(Dataset entries)
□ □ □ □ □ □ □

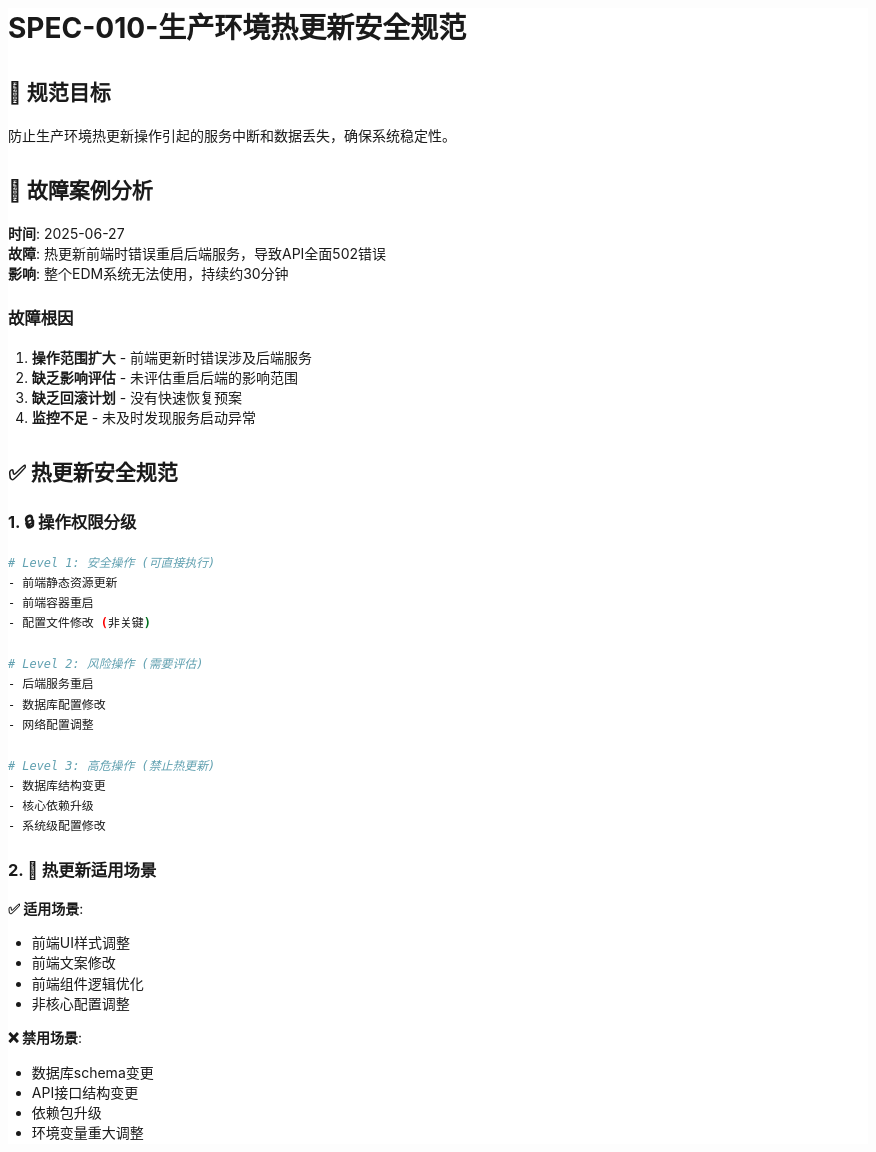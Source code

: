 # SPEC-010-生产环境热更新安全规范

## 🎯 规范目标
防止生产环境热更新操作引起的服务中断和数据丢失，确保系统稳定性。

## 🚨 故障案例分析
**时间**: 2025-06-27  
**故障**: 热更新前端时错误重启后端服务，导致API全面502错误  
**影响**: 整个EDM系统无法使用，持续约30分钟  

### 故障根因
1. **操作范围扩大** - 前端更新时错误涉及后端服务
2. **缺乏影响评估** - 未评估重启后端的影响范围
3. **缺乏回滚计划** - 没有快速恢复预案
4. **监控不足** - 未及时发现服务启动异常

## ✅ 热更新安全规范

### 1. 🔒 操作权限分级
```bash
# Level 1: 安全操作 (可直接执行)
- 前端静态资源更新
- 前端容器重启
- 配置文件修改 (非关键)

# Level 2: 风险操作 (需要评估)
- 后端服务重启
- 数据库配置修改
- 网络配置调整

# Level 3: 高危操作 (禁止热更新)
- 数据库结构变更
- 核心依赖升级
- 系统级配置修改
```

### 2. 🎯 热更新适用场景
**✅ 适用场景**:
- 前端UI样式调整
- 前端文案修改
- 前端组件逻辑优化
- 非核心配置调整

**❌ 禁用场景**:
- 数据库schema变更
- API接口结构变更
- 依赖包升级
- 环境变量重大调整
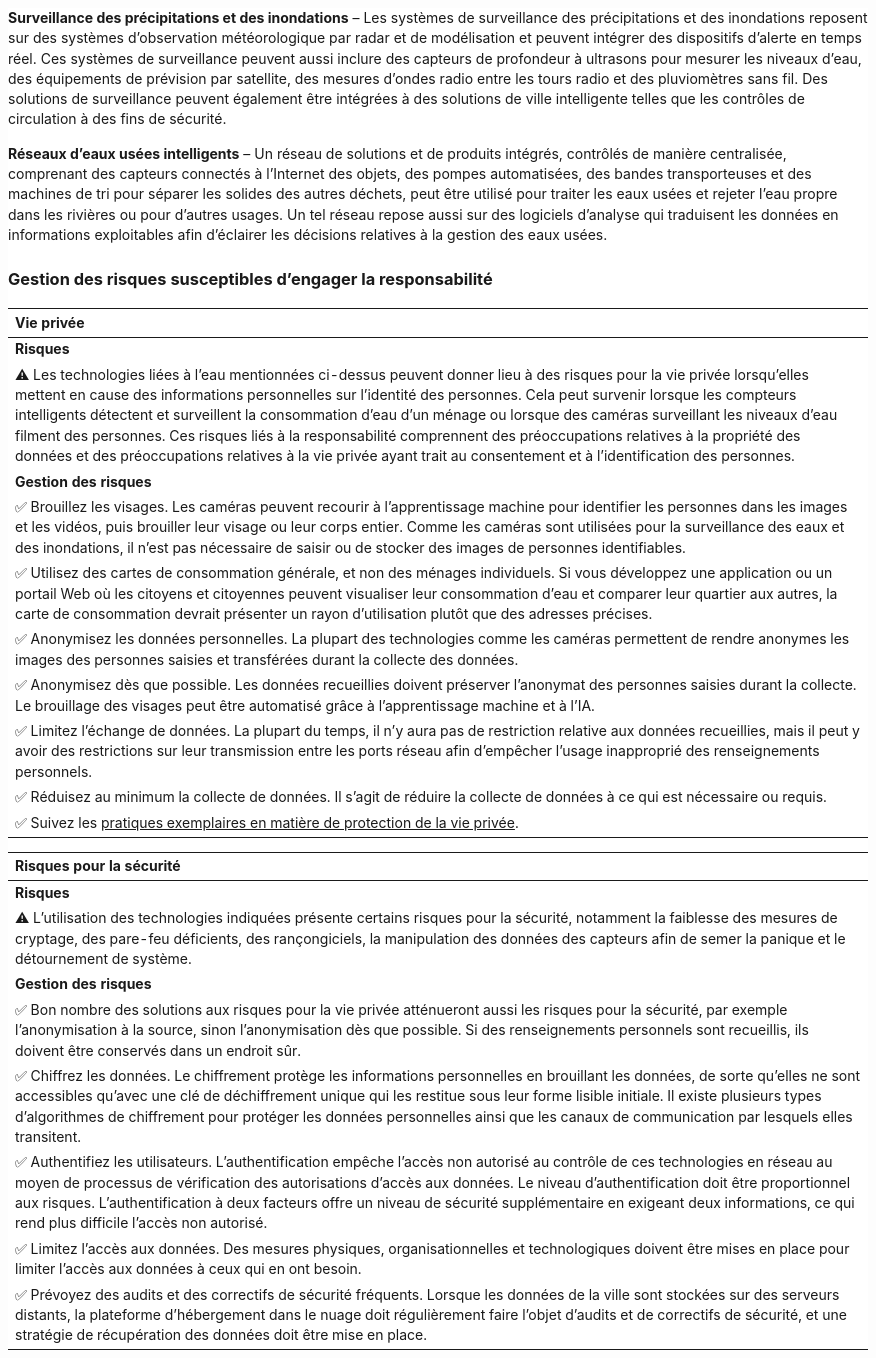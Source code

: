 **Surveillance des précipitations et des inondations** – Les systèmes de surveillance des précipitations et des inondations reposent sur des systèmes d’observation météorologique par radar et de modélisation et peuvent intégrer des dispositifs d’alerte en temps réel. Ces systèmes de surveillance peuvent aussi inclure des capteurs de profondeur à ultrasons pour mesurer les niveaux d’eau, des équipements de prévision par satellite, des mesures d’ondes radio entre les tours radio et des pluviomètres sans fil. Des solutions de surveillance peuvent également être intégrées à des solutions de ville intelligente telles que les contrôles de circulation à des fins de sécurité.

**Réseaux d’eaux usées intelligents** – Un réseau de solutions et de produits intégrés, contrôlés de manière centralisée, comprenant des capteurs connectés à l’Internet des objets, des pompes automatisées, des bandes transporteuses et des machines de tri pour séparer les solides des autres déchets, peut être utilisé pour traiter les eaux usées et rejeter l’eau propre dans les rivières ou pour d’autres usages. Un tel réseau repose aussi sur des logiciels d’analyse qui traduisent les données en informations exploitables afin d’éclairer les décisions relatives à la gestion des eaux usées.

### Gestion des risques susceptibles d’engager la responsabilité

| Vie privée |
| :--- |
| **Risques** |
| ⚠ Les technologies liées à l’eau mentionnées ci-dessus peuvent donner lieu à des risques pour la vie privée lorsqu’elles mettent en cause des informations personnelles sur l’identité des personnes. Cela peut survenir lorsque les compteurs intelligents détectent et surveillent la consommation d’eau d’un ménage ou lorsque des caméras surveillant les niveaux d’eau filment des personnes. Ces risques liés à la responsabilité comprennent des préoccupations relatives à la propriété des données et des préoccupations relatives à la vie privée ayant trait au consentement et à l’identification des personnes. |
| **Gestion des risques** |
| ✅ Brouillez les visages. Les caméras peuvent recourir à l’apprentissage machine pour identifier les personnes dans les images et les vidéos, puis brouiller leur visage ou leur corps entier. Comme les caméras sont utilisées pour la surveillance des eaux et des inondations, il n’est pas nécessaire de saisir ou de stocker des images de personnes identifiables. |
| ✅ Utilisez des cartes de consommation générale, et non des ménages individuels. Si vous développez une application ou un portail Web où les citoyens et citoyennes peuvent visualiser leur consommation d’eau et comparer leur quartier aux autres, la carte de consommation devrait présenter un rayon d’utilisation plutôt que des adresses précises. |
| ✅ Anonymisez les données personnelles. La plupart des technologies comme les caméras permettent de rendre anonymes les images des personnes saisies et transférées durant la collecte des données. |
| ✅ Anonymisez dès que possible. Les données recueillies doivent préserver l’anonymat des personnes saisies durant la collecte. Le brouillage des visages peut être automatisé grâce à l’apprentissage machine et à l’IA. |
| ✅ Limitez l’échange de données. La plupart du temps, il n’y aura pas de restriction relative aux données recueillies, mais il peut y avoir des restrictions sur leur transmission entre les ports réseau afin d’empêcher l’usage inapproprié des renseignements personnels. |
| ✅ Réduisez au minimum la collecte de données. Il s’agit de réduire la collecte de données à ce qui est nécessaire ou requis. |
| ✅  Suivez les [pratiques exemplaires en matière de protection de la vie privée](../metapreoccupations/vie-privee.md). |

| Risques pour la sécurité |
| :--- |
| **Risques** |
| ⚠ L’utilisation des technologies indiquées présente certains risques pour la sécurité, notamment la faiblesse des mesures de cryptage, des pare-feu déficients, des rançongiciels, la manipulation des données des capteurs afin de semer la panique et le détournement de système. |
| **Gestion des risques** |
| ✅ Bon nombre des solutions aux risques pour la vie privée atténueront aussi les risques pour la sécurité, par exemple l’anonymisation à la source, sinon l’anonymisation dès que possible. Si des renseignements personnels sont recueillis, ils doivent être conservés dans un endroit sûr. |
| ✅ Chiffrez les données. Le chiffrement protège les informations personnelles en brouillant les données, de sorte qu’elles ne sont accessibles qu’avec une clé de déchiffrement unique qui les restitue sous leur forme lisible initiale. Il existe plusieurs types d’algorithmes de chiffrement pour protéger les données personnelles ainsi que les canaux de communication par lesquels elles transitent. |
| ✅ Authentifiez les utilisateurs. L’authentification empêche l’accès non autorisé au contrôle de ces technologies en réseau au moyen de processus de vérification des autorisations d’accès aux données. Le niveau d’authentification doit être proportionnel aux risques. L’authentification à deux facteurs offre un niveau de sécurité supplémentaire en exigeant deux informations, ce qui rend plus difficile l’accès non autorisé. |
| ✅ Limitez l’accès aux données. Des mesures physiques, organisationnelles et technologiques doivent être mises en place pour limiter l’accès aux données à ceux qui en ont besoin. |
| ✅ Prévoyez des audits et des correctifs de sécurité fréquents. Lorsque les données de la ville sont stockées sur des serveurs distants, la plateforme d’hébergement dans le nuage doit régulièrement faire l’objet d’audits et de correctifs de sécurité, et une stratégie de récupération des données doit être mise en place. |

□ □ □ □ □ □ □

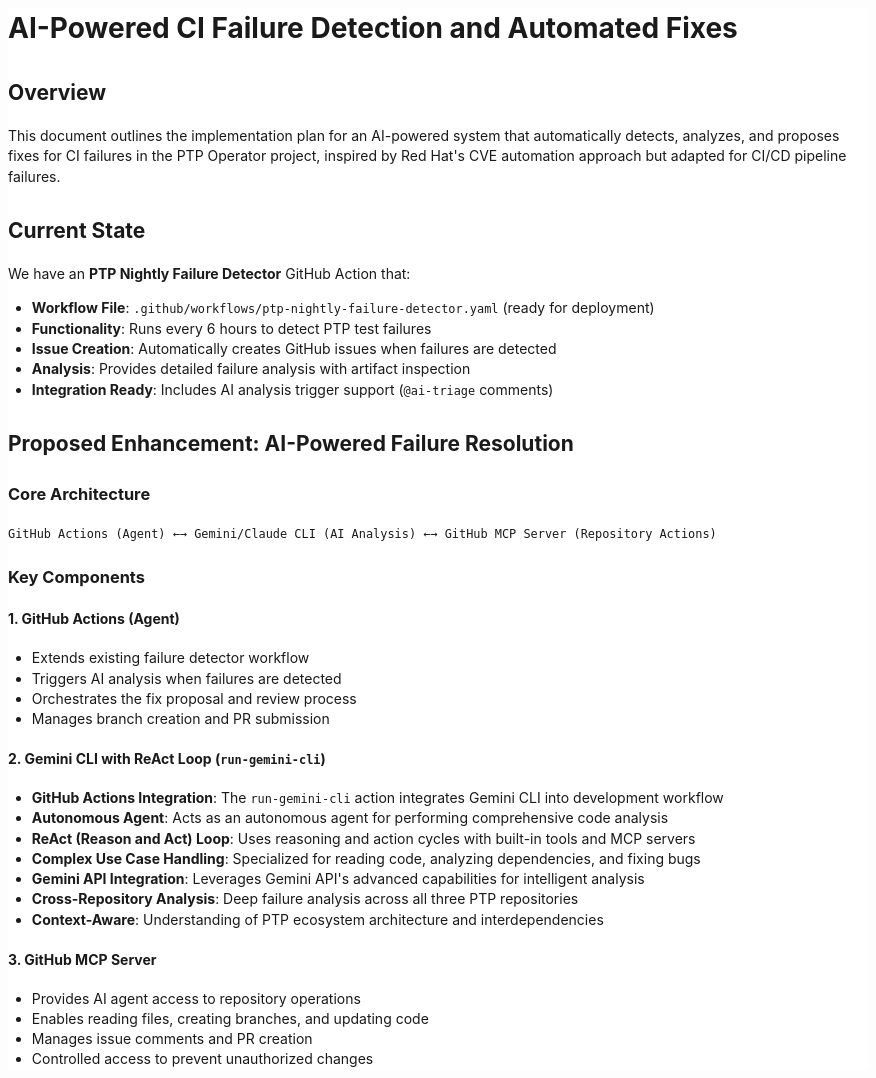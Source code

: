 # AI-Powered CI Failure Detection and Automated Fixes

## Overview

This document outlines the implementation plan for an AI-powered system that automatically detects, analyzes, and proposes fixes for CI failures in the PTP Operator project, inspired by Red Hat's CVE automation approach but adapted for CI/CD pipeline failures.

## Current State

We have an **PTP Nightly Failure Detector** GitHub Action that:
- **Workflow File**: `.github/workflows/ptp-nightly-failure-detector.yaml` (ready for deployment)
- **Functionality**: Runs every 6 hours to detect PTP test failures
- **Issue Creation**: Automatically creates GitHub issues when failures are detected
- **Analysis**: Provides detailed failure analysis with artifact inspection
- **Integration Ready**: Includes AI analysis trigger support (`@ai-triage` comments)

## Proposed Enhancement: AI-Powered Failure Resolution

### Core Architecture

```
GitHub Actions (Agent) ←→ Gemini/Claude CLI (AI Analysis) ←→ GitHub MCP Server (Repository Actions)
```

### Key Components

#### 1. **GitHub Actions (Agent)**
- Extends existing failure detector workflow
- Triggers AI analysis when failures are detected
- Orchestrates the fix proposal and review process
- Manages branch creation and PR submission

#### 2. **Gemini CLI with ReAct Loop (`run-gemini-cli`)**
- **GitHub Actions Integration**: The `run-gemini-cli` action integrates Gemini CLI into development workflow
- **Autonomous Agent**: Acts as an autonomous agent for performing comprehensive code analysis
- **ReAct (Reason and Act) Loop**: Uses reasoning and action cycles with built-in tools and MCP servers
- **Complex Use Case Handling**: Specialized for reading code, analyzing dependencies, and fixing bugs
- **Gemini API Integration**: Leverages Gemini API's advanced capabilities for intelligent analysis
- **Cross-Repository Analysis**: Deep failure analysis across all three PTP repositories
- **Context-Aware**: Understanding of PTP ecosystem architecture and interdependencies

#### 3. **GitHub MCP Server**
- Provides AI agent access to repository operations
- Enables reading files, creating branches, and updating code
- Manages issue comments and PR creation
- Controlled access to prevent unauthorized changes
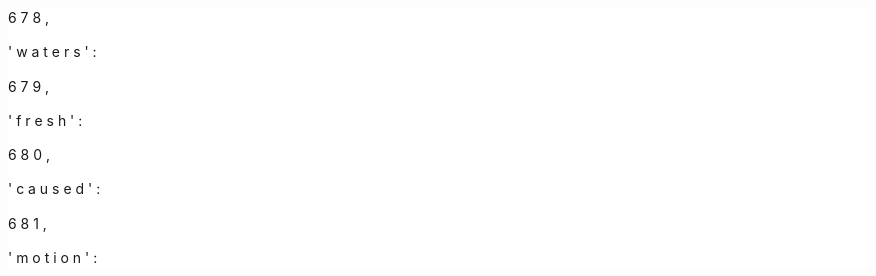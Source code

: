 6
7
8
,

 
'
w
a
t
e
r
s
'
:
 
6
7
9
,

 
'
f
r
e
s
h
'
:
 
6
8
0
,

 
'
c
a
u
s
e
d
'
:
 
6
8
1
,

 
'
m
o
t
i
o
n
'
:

□ □ □ □ □ □ □

• **ACTIVITY**
Where a line of the data above includes "durant", copy that line.

• **SOLUTION FOR THIS TASK**
| ✅ Anonymisez les données personnelles. La plupart des technologies comme les caméras permettent de rendre anonymes les images des personnes saisies et transférées durant la collecte des données. |
| ✅ Anonymisez dès que possible. Les données recueillies doivent préserver l’anonymat des personnes saisies durant la collecte. Le brouillage des visages peut être automatisé grâce à l’apprentissage machine et à l’IA. |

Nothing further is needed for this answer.